Russell Muirhead is an American academic, politician, and author serving as a member of the New Hampshire House of Representatives for the Grafton 12 district. He assumed office on December 2, 2020. He is also the Robert Clements Professor of Democracy and Politics at Dartmouth College.

Early life and education 
A native of Hanover, New Hampshire, Muirhead graduated from Hanover High School and earned a Bachelor of Arts degree in government from Harvard College. The recipient of a Rhodes Scholarship in 1987, Muirhead earned a Bachelor of Arts in philosophy, politics and economics from Balliol College, Oxford. He later received a PhD in government Harvard University.

Career 
From 1996 to 1998, Muirhead was an assistant professor of political science at Williams College. From 1998 to 2006, he was an assistant and associate professor of government at Harvard University. From 2006 to 2009, he was an associate professor of government at the University of Texas at Austin. Since 2009, he has been the Robert Clements Professor of Democracy and Politics at Dartmouth College. Muirhead is a frequent seminar moderator for the Aspen Institute. Muirhead's research focuses on American politics, democracy, political parties in the United States, and the rise of conspiracy theories in United States politics. In 2020, he co-authored A Lot of People are Saying: The New Conspiracism and the Assault on Democracy with Nancy L. Rosenblum.

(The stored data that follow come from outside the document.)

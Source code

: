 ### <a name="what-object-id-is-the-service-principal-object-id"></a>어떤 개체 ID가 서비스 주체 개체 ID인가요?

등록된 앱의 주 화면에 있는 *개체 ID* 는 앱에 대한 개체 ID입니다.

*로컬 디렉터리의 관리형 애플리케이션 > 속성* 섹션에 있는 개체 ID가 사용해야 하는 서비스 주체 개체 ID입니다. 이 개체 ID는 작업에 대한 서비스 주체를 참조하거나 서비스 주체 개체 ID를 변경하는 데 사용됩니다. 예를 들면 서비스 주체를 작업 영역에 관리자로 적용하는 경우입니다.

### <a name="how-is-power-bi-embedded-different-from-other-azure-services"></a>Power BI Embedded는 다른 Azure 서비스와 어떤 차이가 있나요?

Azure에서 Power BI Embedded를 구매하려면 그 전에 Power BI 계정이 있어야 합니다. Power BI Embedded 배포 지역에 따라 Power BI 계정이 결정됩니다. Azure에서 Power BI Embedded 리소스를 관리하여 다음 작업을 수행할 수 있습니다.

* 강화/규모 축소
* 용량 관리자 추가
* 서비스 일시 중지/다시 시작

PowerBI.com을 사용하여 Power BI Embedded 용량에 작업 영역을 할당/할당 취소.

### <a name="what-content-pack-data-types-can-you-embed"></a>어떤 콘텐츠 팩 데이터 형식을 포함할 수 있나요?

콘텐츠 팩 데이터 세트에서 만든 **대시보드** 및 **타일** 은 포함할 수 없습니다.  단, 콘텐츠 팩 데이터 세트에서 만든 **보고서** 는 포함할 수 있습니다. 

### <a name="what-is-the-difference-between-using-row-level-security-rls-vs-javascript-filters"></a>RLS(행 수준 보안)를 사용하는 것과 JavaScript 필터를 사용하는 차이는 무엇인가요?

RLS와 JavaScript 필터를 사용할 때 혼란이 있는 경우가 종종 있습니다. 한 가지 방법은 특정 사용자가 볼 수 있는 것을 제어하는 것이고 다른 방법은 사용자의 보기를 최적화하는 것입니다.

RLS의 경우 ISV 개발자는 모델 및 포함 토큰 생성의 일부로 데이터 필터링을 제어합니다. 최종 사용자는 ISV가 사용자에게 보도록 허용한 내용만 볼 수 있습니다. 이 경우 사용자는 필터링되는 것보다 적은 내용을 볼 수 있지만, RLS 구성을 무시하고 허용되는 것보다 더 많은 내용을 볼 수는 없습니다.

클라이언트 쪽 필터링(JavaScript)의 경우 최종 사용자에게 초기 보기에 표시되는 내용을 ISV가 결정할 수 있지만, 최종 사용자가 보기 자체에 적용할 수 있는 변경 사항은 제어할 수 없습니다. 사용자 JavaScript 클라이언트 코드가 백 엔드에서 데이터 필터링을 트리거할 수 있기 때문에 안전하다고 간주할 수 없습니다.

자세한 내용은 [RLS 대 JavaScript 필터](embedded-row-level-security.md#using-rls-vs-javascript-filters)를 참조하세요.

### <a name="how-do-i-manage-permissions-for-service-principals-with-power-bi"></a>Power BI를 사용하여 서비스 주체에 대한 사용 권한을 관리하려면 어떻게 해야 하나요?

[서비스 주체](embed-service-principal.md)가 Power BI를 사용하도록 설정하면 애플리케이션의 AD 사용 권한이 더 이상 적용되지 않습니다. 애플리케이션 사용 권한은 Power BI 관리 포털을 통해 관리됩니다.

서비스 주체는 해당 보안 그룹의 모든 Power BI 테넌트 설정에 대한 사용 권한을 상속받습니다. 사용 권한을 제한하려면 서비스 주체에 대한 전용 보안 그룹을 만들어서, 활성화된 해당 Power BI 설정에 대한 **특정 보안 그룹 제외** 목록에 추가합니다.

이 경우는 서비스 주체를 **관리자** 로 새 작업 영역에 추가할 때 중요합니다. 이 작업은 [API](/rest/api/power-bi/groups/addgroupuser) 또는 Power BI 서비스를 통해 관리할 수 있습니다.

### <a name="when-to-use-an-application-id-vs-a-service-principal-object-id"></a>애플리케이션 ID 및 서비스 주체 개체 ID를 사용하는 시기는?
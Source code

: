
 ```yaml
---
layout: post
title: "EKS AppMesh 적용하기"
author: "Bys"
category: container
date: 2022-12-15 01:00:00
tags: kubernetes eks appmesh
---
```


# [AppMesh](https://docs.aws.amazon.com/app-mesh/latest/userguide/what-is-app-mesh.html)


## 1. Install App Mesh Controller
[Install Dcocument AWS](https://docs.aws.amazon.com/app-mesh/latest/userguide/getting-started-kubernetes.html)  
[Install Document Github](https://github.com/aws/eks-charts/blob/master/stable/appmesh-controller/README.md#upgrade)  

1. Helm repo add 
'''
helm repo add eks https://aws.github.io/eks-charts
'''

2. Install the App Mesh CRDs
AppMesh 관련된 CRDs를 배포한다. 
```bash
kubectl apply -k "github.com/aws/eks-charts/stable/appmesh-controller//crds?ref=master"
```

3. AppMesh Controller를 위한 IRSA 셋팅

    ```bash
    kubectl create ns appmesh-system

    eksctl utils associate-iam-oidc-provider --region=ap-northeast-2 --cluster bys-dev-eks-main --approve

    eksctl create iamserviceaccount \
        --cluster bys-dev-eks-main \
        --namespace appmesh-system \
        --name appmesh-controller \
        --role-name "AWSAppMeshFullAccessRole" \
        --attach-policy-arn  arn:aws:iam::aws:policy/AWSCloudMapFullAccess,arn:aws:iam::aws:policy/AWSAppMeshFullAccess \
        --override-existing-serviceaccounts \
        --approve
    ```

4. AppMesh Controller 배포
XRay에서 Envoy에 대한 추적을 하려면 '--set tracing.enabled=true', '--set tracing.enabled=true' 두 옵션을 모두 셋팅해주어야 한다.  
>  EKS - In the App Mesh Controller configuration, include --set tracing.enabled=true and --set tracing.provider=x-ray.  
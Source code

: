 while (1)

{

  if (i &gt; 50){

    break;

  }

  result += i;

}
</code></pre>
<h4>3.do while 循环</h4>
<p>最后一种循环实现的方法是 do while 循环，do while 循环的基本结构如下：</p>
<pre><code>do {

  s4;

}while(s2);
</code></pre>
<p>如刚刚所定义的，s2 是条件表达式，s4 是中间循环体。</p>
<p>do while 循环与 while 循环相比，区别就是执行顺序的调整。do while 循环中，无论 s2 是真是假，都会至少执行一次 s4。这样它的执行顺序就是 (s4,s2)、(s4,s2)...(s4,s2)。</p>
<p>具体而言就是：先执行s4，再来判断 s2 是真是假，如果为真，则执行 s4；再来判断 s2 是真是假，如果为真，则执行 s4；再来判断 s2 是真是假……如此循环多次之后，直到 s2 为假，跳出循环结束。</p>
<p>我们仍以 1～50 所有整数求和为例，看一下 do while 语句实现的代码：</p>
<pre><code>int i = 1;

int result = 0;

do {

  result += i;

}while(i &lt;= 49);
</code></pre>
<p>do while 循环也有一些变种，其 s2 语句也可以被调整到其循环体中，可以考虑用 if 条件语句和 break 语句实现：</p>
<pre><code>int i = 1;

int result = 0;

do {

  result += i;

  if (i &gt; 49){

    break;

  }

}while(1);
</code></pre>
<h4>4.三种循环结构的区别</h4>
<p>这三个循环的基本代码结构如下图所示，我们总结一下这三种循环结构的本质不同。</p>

Muirhead was elected to the New Hampshire House of Representatives in November 2020 and assumed office in December. He is a member of the House Election Law Committee.

References 

Living people
People from Hanover, New Hampshire
Harvard College alumni
Harvard University alumni
Harvard University faculty
Alumni of Balliol College, Oxford
Alumni of the University of Oxford
Democratic Party members of the New Hampshire House of Representatives
Williams College faculty
University of Texas at Austin faculty
Dartmouth College faculty
Year of birth missing (living people)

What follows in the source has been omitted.